TASK TO CARRY OUT: Which lines below include the string "ttfamily"? Please show each one.

[Stored data]
○ ○ ○ ○

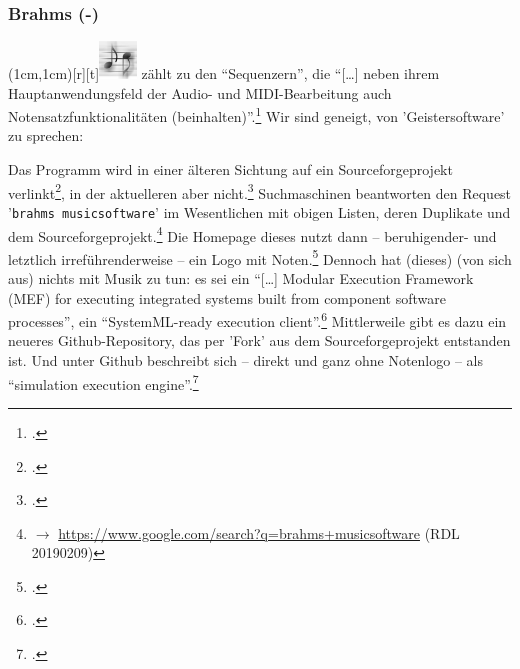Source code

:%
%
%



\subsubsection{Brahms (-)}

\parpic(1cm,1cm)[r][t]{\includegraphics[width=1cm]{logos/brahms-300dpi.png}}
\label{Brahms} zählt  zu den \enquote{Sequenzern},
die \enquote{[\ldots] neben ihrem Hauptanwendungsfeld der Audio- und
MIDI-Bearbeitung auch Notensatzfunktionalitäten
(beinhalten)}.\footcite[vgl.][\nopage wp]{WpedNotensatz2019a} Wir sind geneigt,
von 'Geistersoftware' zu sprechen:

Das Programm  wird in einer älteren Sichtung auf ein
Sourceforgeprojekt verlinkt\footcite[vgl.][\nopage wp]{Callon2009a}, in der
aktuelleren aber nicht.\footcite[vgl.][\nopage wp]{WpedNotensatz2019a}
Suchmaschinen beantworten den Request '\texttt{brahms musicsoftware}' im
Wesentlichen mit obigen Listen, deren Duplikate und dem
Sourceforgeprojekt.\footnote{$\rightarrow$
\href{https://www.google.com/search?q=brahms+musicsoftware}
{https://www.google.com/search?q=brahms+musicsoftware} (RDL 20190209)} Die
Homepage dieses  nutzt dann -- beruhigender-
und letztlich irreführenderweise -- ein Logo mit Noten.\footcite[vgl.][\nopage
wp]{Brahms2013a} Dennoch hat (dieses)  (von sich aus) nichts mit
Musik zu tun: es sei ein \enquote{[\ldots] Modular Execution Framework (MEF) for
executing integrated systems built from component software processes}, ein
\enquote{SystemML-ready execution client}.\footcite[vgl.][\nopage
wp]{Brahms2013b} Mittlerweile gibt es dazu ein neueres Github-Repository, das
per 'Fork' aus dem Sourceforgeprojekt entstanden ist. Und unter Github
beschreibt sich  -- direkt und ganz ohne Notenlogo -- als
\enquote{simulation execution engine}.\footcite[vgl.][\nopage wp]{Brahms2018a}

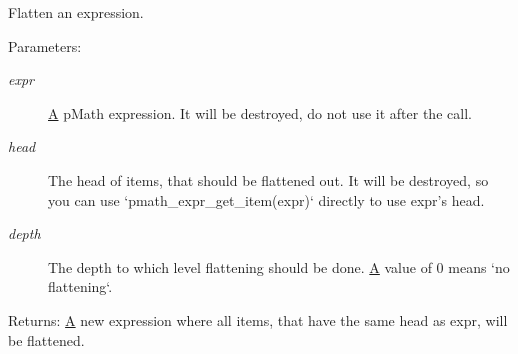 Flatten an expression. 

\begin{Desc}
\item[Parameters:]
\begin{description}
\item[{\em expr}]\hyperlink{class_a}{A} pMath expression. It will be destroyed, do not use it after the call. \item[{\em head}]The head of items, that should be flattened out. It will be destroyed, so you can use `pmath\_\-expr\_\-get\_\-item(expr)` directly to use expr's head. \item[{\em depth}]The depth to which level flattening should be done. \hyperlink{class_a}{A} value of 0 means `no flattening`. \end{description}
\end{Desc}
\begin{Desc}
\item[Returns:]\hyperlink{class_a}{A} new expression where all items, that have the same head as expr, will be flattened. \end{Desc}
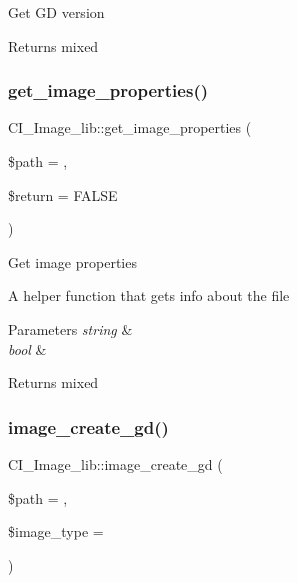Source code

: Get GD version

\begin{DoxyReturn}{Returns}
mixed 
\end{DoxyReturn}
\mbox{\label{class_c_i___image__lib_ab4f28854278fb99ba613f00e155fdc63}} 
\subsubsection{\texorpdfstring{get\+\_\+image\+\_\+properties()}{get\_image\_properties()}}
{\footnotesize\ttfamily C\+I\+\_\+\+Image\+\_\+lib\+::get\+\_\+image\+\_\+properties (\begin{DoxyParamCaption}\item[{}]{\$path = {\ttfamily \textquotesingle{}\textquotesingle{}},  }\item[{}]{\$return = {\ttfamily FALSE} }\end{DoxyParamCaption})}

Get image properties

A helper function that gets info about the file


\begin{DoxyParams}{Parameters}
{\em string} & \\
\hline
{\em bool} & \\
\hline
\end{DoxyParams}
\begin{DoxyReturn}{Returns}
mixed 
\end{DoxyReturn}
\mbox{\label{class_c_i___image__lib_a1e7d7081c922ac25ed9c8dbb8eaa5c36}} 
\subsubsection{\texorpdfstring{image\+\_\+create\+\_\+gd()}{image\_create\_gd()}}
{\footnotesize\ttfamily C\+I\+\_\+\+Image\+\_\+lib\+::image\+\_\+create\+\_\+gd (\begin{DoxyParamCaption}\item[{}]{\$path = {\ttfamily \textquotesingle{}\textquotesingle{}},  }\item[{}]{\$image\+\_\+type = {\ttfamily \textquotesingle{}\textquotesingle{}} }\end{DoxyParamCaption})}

○ ○ ○ ○

OUTPUT FOR THIS TASK:
{\footnotesize\ttfamily C\+I\+\_\+\+Image\+\_\+lib\+::get\+\_\+image\+\_\+properties (\begin{DoxyParamCaption}\item[{}]{\$path = {\ttfamily \textquotesingle{}\textquotesingle{}},  }\item[{}]{\$return = {\ttfamily FALSE} }\end{DoxyParamCaption})}
{\footnotesize\ttfamily C\+I\+\_\+\+Image\+\_\+lib\+::image\+\_\+create\+\_\+gd (\begin{DoxyParamCaption}\item[{}]{\$path = {\ttfamily \textquotesingle{}\textquotesingle{}},  }\item[{}]{\$image\+\_\+type = {\ttfamily \textquotesingle{}\textquotesingle{}} }\end{DoxyParamCaption})}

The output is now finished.